The problem: Find the word "until" in the listing; pull out each line holding it.

----------------

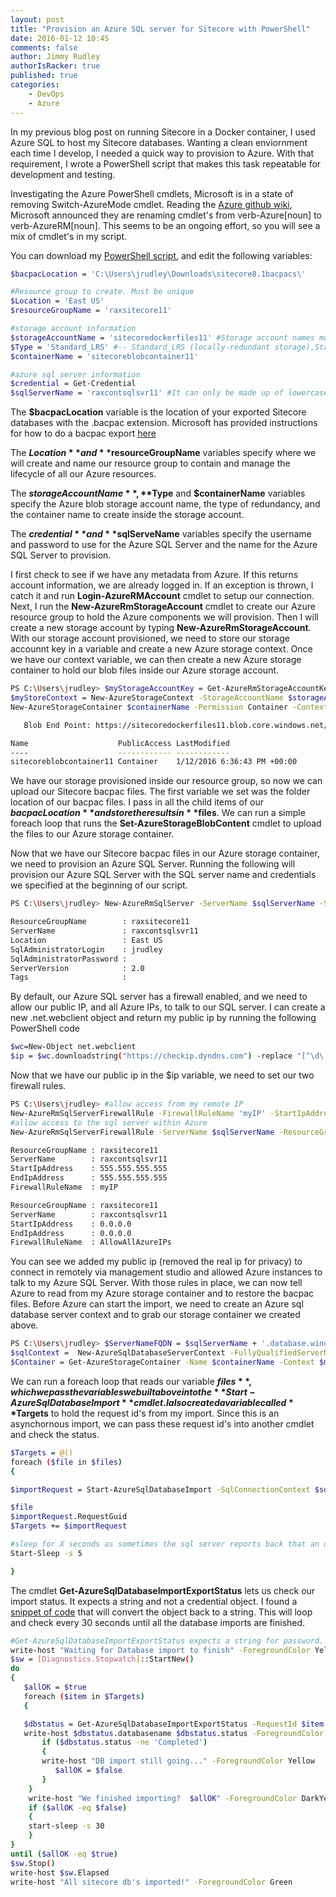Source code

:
 ```yaml
---
layout: post
title: "Provision an Azure SQL server for Sitecore with PowerShell"
date: 2016-01-12 10:45
comments: false
author: Jimmy Rudley
authorIsRacker: true
published: true
categories:
    - DevOps
    - Azure
---
```



In my previous blog post on running Sitecore in a Docker container, I used Azure SQL to host my Sitecore databases. Wanting a clean enviornment each time I develop, I needed a quick way to provision to Azure. With that requirement, I wrote a PowerShell script that makes this task repeatable for development and testing.

<!-- more -->

Investigating the Azure PowerShell cmdlets, Microsoft is in a state of removing Switch-AzureMode cmdlet. Reading the [Azure github wiki](https://github.com/Azure/azure-powershell/wiki/Deprecation-of-Switch-AzureMode-in-Azure-PowerShell), Microsoft announced they are renaming cmdlet's from verb-Azure[noun] to verb-AzureRM[noun]. This seems to be an ongoing effort, so you will see a mix of cmdlet's in my script.

You can download my [PowerShell script](https://github.com/jrudley/azureSitecoreBlobSqlUploader), and edit the following variables:


```sh
$bacpacLocation = 'C:\Users\jrudley\Downloads\sitecore8.1bacpacs\'

#Resource group to create. Must be unique
$Location = 'East US'
$resourceGroupName = 'raxsitecore11'

#storage account information
$storageAccountName = 'sitecoredockerfiles11' #Storage account names must be between 3 and 24 characters in length and use numbers and lower-case letters only
$Type = 'Standard_LRS' #-- Standard_LRS (locally-redundant storage),Standard_ZRS (zone-redundant storage),Standard_GRS (geo-redundant storage),Standard_RAGRS (read access geo-redundant storage),Premium_LRS (normally used for high I/O vm's)
$containerName = 'sitecoreblobcontainer11'

#azure sql server information
$credential = Get-Credential
$sqlServerName = 'raxcontsqlsvr11' #It can only be made up of lowercase letters 'a'-'z', the numbers 0-9 and the hyphen. The hyphen may not lead or trail in the name.
```

The **$bacpacLocation** variable is the location of your exported Sitecore databases with the .bacpac extension. Microsoft has provided instructions for how to do a bacpac export [here](https://azure.microsoft.com/en-us/documentation/articles/sql-database-cloud-migrate-compatible-export-bacpac-ssms/)

The **$Location** and **$resourceGroupName** variables specify where we will create and name our resource group to contain and manage the lifecycle of all our Azure resources.

The **$storageAccountName**, **$Type** and **$containerName** variables specify the Azure blob storage account name, the type of redundancy, and the container name to create inside the storage account.

The **$credential** and **$sqlServeName** variables specify the username and password to use for the Azure SQL Server and the name for the Azure SQL Server to provision.

I first check to see if we have any metadata from Azure. If this returns account information, we are already logged in. If an exception is thrown, I catch it and run **Login-AzureRMAccount** cmdlet to setup our connection. Next, I run the **New-AzureRmStorageAccount** cmdlet to create our Azure resource group to hold the Azure components we will provision. Then I will create a new storage account by typing **New-AzureRmStorageAccount**. With our storage account provisioned, we need to store our storage accounnt key in a variable and create a new Azure storage context. Once we have our context variable, we can then create a new Azure storage container to hold our blob files inside our Azure storage account.

```sh
PS C:\Users\jrudley> $myStorageAccountKey = Get-AzureRmStorageAccountKey -Name $storageAccountName -ResourceGroupName $resourceGroupName
$myStoreContext = New-AzureStorageContext -StorageAccountName $storageAccountName -StorageAccountKey $myStorageAccountKey.Key1
New-AzureStorageContainer $containerName -Permission Container -Context $myStoreContext

   Blob End Point: https://sitecoredockerfiles11.blob.core.windows.net/

Name                    PublicAccess LastModified
----                    ------------ ------------
sitecoreblobcontainer11 Container    1/12/2016 6:36:43 PM +00:00
```

We have our storage provisioned inside our resource group, so now we can upload our Sitecore bacpac files. The first variable we set was the folder location of our bacpac files. I pass in all the child items of our **$bacpacLocation** and store the results in **$files**. We can run a simple foreach loop that runs the **Set-AzureStorageBlobContent** cmdlet to upload the files to our Azure storage container.

Now that we have our Sitecore bacpac files in our Azure storage container, we need to provision an Azure SQL Server. Running the following will provision our Azure SQL Server with the SQL server name and credentials we specified at the beginning of our script.

```sh
PS C:\Users\jrudley> New-AzureRmSqlServer -ServerName $sqlServerName -SqlAdministratorCredentials $credential -Location $location  -ResourceGroupName  $resourceGroupName

ResourceGroupName        : raxsitecore11
ServerName               : raxcontsqlsvr11
Location                 : East US
SqlAdministratorLogin    : jrudley
SqlAdministratorPassword :
ServerVersion            : 2.0
Tags                     :
```

By default, our Azure SQL server has a firewall enabled, and we need to allow our public IP, and all Azure IPs, to talk to our SQL server. I can create a new .net.webclient object and return my public ip by running the following PowerShell code

```sh
$wc=New-Object net.webclient
$ip = $wc.downloadstring("https://checkip.dyndns.com") -replace "[^\d\.]".Trim()
```

Now that we have our public ip in the $ip variable, we need to set our two firewall rules.

```sh
PS C:\Users\jrudley> #allow access from my remote IP
New-AzureRmSqlServerFirewallRule -FirewallRuleName 'myIP' -StartIpAddress $ip -EndIpAddress $ip -ServerName $sqlServerName -ResourceGroupName $resourceGroupName
#allow access to the sql server within Azure
New-AzureRmSqlServerFirewallRule -ServerName $sqlServerName -ResourceGroupName $resourceGroupName -AllowAllAzureIPs

ResourceGroupName : raxsitecore11
ServerName        : raxcontsqlsvr11
StartIpAddress    : 555.555.555.555
EndIpAddress      : 555.555.555.555
FirewallRuleName  : myIP

ResourceGroupName : raxsitecore11
ServerName        : raxcontsqlsvr11
StartIpAddress    : 0.0.0.0
EndIpAddress      : 0.0.0.0
FirewallRuleName  : AllowAllAzureIPs
```

You can see we added my public ip (removed the real ip for privacy) to connect in remotely via management studio and allowed Azure instances to talk to my Azure SQL Server. With those rules in place, we can now tell Azure to read from my Azure storage container and to restore the bacpac files. Before Azure can start the import, we need to create an Azure sql database server context and to grab our storage container we created above.

```sh
PS C:\Users\jrudley> $ServerNameFQDN = $sqlServerName + '.database.windows.net'
$sqlContext =  New-AzureSqlDatabaseServerContext -FullyQualifiedServerName $serverNameFQDN -Credential $credential
$Container = Get-AzureStorageContainer -Name $containerName -Context $myStoreContext
```

We can run a foreach loop that reads our variable **$files**, which we pass the variables we built above into the **Start-AzureSqlDatabaseImport** cmdlet. I also created a variable called **$Targets** to hold the request id's from my import. Since this is an asynchornous import, we can pass these request id's into another cmdlet and check the status.

```sh
$Targets = @()
foreach ($file in $files)
{

$importRequest = Start-AzureSqlDatabaseImport -SqlConnectionContext $sqlContext -StorageContainer $Container -DatabaseName $file.ToString().Substring(0,$file.ToString().IndexOf('.')) -BlobName $file -Edition Standard

$file
$importRequest.RequestGuid
$Targets += $importRequest

#sleep for X seconds as sometimes the sql server reports back that an operation is in progress
Start-Sleep -s 5

}
```

The cmdlet **Get-AzureSqlDatabaseImportExportStatus** lets us check our import status. It expects a string and not a credential object. I found a [snippet of code](https://stackoverflow.com/questions/21741803/powershell-securestring-encrypt-decrypt-to-plain-text-not-working) that will convert the object back to a string. This will loop and check every 30 seconds until all the database imports are finished.

```sh
#Get-AzureSqlDatabaseImportExportStatus expects a string for password.
write-host "Waiting for Database import to finish" -ForegroundColor Yellow
$sw = [Diagnostics.Stopwatch]::StartNew()
do
{
   $allOK = $true
   foreach ($item in $Targets)
   {

   $dbstatus = Get-AzureSqlDatabaseImportExportStatus -RequestId $item.Requestguid -ServerName $sqlServerName -Username $credential.UserName -Password ((New-Object System.Management.Automation.PSCredential 'N/A', $credential.Password).GetNetworkCredential().Password)
   write-host $dbstatus.databasename $dbstatus.status -ForegroundColor Yellow
       if ($dbstatus.status -ne 'Completed')
       {
       write-host "DB import still going..." -ForegroundColor Yellow
          $allOK = $false
       }
    }
    write-host "We finished importing?  $allOK" -ForegroundColor DarkYellow
    if ($allOK -eq $false)
    {
    start-sleep -s 30
    }
}
until ($allOK -eq $true)
$sw.Stop()
write-host $sw.Elapsed
write-host "All sitecore db's imported!" -ForegroundColor Green
```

----------------

Answer section:
The cmdlet **Get-AzureSqlDatabaseImportExportStatus** lets us check our import status. It expects a string and not a credential object. I found a [snippet of code](https://stackoverflow.com/questions/21741803/powershell-securestring-encrypt-decrypt-to-plain-text-not-working) that will convert the object back to a string. This will loop and check every 30 seconds until all the database imports are finished.
until ($allOK -eq $true)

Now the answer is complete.